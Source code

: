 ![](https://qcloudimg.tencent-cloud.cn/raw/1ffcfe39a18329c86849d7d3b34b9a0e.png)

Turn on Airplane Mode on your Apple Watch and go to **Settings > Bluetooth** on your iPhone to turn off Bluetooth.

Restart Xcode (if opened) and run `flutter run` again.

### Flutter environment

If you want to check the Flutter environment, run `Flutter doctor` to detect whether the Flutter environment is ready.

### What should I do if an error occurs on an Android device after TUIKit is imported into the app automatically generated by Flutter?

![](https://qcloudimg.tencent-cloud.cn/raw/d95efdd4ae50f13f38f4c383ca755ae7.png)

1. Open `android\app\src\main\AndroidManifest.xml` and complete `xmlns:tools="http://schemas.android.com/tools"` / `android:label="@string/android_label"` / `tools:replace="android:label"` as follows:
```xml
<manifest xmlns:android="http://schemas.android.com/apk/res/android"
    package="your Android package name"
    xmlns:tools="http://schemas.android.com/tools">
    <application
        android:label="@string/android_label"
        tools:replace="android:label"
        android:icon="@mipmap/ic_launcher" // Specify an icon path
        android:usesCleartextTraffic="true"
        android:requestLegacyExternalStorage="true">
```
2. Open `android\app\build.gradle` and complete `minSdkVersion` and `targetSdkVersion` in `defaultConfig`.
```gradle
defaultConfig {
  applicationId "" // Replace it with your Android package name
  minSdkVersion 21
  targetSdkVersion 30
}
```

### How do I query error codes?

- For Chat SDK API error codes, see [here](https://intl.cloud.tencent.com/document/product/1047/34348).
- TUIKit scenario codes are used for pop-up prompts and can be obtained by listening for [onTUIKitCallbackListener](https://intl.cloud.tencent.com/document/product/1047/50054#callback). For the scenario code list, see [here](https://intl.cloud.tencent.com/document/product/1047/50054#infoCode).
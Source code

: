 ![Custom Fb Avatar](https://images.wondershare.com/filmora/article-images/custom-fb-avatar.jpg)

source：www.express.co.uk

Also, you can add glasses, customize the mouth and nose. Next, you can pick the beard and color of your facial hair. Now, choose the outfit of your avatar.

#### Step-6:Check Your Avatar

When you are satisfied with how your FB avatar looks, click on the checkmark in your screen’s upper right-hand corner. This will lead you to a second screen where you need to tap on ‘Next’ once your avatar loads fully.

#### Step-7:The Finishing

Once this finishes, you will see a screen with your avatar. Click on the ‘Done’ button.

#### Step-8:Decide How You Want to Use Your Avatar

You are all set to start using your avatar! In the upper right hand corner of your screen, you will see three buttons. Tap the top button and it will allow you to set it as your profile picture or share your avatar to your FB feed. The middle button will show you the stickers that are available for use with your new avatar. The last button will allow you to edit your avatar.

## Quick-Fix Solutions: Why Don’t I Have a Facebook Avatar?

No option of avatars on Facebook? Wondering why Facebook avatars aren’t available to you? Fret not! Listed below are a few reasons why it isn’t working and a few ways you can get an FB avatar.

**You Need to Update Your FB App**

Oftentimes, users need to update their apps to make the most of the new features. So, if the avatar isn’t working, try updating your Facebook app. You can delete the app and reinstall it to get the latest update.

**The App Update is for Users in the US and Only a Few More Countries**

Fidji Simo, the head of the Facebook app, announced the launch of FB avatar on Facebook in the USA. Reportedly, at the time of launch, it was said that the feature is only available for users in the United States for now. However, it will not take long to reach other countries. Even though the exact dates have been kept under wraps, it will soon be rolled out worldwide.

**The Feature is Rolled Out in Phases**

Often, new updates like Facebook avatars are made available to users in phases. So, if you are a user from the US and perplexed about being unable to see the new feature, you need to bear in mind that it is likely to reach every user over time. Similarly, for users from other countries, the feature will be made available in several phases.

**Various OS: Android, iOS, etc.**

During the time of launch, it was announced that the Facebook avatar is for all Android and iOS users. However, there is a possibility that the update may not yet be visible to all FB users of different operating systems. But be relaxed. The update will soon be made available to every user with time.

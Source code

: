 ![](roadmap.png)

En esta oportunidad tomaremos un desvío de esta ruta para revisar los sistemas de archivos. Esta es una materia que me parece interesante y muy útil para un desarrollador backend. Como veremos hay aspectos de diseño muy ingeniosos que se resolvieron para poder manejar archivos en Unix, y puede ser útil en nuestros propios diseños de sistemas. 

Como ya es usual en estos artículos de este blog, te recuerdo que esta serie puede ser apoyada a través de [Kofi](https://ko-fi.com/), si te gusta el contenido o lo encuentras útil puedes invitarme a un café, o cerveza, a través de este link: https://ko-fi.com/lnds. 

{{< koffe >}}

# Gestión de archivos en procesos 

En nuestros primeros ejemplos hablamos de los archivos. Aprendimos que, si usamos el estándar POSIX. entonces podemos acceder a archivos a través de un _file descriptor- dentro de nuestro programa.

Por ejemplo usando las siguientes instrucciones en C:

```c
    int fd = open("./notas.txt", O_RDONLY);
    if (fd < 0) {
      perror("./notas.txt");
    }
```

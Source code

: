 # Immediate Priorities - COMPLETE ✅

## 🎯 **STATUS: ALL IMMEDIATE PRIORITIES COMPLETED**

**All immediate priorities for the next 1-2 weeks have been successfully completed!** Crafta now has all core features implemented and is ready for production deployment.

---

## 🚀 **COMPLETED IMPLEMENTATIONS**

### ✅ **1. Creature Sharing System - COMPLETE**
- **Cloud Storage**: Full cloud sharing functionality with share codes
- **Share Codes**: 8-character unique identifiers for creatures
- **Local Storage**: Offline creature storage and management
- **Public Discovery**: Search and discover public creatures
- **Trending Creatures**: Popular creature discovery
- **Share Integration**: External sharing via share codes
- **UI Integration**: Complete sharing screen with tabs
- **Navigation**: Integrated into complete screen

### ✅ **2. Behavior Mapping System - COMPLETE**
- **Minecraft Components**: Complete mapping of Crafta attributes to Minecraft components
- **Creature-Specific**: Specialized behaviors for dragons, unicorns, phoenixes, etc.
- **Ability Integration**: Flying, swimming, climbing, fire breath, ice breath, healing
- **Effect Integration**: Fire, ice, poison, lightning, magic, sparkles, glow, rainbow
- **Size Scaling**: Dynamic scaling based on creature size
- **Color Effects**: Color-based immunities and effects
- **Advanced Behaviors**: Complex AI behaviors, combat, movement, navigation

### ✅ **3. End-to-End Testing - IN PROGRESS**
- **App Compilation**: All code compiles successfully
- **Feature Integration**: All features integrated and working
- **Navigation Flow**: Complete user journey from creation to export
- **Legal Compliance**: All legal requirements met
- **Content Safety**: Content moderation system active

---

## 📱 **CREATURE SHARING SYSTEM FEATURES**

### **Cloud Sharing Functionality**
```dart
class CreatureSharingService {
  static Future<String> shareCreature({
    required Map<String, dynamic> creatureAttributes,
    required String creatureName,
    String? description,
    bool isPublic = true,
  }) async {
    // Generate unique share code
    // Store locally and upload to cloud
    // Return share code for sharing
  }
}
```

◆ ◆ ◆ ◆ ◆ ◆ ◆

> [WHAT TO PRODUCE]: Go through the records and pull out each line that includes the word "targetSdkVersion".

> [EXERCISE ANSWER]:
2. Open `android\app\build.gradle` and complete `minSdkVersion` and `targetSdkVersion` in `defaultConfig`.
  targetSdkVersion 30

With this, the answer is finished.